### Assigned task
Each line of the entries that mentions the string "weights" needs to be reported.

--------

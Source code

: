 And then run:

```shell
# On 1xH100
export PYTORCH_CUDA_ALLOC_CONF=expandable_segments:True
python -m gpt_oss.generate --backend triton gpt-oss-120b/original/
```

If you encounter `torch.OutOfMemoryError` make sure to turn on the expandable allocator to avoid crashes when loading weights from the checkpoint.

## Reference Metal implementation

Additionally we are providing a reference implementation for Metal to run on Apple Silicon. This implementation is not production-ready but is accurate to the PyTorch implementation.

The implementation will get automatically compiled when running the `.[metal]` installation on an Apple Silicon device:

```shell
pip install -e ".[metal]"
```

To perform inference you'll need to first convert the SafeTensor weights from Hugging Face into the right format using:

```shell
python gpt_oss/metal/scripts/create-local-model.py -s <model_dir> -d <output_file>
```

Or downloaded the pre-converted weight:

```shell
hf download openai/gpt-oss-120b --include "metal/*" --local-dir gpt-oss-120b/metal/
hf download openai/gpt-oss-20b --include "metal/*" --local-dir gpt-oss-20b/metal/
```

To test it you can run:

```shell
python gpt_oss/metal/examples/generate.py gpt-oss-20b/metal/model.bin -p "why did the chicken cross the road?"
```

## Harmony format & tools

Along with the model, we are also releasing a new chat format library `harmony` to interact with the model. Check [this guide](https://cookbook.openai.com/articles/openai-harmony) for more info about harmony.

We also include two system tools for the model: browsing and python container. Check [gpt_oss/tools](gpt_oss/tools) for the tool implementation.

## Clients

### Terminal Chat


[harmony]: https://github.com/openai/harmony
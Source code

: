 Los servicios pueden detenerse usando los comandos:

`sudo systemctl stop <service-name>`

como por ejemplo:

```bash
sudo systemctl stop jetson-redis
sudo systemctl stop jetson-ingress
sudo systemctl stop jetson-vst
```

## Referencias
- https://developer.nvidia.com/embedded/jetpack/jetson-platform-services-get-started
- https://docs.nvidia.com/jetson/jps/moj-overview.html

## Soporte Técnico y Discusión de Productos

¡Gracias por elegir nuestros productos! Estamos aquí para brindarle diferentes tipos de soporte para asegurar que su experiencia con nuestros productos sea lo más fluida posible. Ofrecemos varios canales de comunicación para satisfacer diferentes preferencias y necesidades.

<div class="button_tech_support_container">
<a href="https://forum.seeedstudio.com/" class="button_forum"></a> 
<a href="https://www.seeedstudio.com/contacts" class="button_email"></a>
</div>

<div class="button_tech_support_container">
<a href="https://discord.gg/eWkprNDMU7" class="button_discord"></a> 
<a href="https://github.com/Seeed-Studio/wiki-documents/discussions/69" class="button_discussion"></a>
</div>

--------

### Answer to the problem
If you encounter `torch.OutOfMemoryError` make sure to turn on the expandable allocator to avoid crashes when loading weights from the checkpoint.
To perform inference you'll need to first convert the SafeTensor weights from Hugging Face into the right format using:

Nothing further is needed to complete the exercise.